La loi du 29 juillet 1881 sur la liberté de la presse apporte déjà des mesures pour contrôler ce qu’elle nomme les « fausses nouvelles ». L’article 27 condamne « la publication, la diffusion ou la reproduction, par quelque moyen que ce soit, de nouvelles fausses, de pièces fabriquées, falsifiées ou mensongèrement attribuées à des tiers ». La loi précise également que « porter atteinte à l’honneur ou à la considération » d’une personne relève de la diffamation.

Pour Naïma Moutchou, la rapporteure, il faut faire une distinction entre « fausse nouvelle » et « fausse information », comme elle l’explique sur Europe 1. Mais pour l’avocat Richard Malka, « les dispositifs nécessaires existent » déjà.
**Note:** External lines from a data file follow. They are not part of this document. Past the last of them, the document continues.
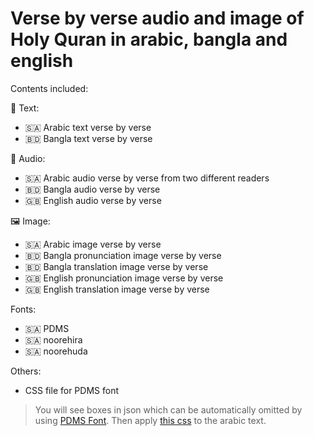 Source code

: # Verse by verse audio and image of Holy Quran in arabic, bangla and english

Contents included:

📄 Text:
- 🇸🇦 Arabic text verse by verse
- 🇧🇩 Bangla text verse by verse

🎵 Audio:
- 🇸🇦 Arabic audio verse by verse from two different readers
- 🇧🇩 Bangla audio verse by verse
- 🇬🇧 English audio verse by verse

🖼️ Image:
- 🇸🇦 Arabic image verse by verse
- 🇧🇩 Bangla pronunciation image verse by verse
- 🇧🇩 Bangla translation image verse by verse
- 🇬🇧 English pronunciation image verse by verse
- 🇬🇧 English translation image verse by verse

Fonts:
- 🇸🇦 PDMS
- 🇸🇦 noorehira
- 🇸🇦 noorehuda

Others:
- CSS file for PDMS font

> You will see boxes in json which can be automatically omitted by using [PDMS Font](/fonts/pdms). 
Then apply [this css](/fonts/style.css) to the arabic text. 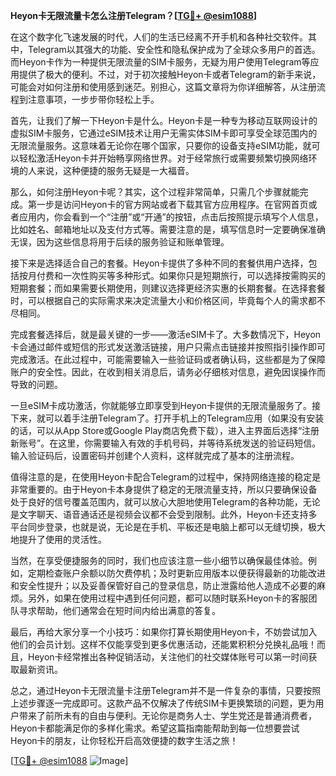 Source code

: **Heyon卡无限流量卡怎么注册Telegram？[[TG💪+ @esim1088](https://t.me/s/esim1088)]**

在这个数字化飞速发展的时代，人们的生活已经离不开手机和各种社交软件。其中，Telegram以其强大的功能、安全性和隐私保护成为了全球众多用户的首选。而Heyon卡作为一种提供无限流量的SIM卡服务，无疑为用户使用Telegram等应用提供了极大的便利。不过，对于初次接触Heyon卡或者Telegram的新手来说，可能会对如何注册和使用感到迷茫。别担心，这篇文章将为你详细解答，从注册流程到注意事项，一步步带你轻松上手。

首先，让我们了解一下Heyon卡是什么。Heyon卡是一种专为移动互联网设计的虚拟SIM卡服务，它通过eSIM技术让用户无需实体SIM卡即可享受全球范围内的无限流量服务。这意味着无论你在哪个国家，只要你的设备支持eSIM功能，就可以轻松激活Heyon卡并开始畅享网络世界。对于经常旅行或需要频繁切换网络环境的人来说，这种便捷的服务无疑是一大福音。

那么，如何注册Heyon卡呢？其实，这个过程非常简单，只需几个步骤就能完成。第一步是访问Heyon卡的官方网站或者下载其官方应用程序。在官网首页或者应用内，你会看到一个“注册”或“开通”的按钮，点击后按照提示填写个人信息，比如姓名、邮箱地址以及支付方式等。需要注意的是，填写信息时一定要确保准确无误，因为这些信息将用于后续的服务验证和账单管理。

接下来是选择适合自己的套餐。Heyon卡提供了多种不同的套餐供用户选择，包括按月付费和一次性购买等多种形式。如果你只是短期旅行，可以选择按需购买的短期套餐；而如果需要长期使用，则建议选择更经济实惠的长期套餐。在选择套餐时，可以根据自己的实际需求来决定流量大小和价格区间，毕竟每个人的需求都不尽相同。

完成套餐选择后，就是最关键的一步——激活eSIM卡了。大多数情况下，Heyon卡会通过邮件或短信的形式发送激活链接，用户只需点击链接并按照指引操作即可完成激活。在此过程中，可能需要输入一些验证码或者确认码，这些都是为了保障账户的安全性。因此，在收到相关消息后，请务必仔细核对信息，避免因误操作而导致的问题。

一旦eSIM卡成功激活，你就能够立即享受到Heyon卡提供的无限流量服务了。接下来，就可以着手注册Telegram了。打开手机上的Telegram应用（如果没有安装的话，可以从App Store或Google Play商店免费下载），进入主界面后选择“注册新账号”。在这里，你需要输入有效的手机号码，并等待系统发送的验证码短信。输入验证码后，设置密码并创建个人资料，这样就完成了基本的注册流程。

值得注意的是，在使用Heyon卡配合Telegram的过程中，保持网络连接的稳定是非常重要的。由于Heyon卡本身提供了稳定的无限流量支持，所以只要确保设备处于良好的信号覆盖范围内，就可以放心大胆地使用Telegram的各种功能，无论是文字聊天、语音通话还是视频会议都不会受到限制。此外，Heyon卡还支持多平台同步登录，也就是说，无论是在手机、平板还是电脑上都可以无缝切换，极大地提升了使用的灵活性。

当然，在享受便捷服务的同时，我们也应该注意一些小细节以确保最佳体验。例如，定期检查账户余额以防欠费停机；及时更新应用版本以便获得最新的功能改进和安全性提升；以及妥善保管好自己的登录信息，防止泄露给他人造成不必要的麻烦。另外，如果在使用过程中遇到任何问题，都可以随时联系Heyon卡的客服团队寻求帮助，他们通常会在短时间内给出满意的答复。

最后，再给大家分享一个小技巧：如果你打算长期使用Heyon卡，不妨尝试加入他们的会员计划。这样不仅能享受到更多优惠活动，还能累积积分兑换礼品哦！而且，Heyon卡经常推出各种促销活动，关注他们的社交媒体账号可以第一时间获取最新资讯。

总之，通过Heyon卡无限流量卡注册Telegram并不是一件复杂的事情，只要按照上述步骤逐一完成即可。这款产品不仅解决了传统SIM卡更换繁琐的问题，更为用户带来了前所未有的自由与便利。无论你是商务人士、学生党还是普通消费者，Heyon卡都能满足你的多样化需求。希望这篇指南能帮助到每一位想要尝试Heyon卡的朋友，让你轻松开启高效便捷的数字生活之旅！

[[TG💪+ @esim1088](https://t.me/s/esim1088) ![Image](https://i.postimg.cc/4NQfJmqS/Snipaste-2025-05-13-00-14-12.png)]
Un avis partagé par Basile Ader : « Ce qu’on veut mettre en place est déjà en place. » Selon le vice-bâtonnier de Paris, « on a une loi très ancienne qui a été régulièrement corrigée, on y a ajouté des incriminations. Elle fait ses preuves. » Et de conclure, cinglant : « C’est pour moi, vraiment, une loi de circonstance. (…) Au mieux, c’est une loi inutile. »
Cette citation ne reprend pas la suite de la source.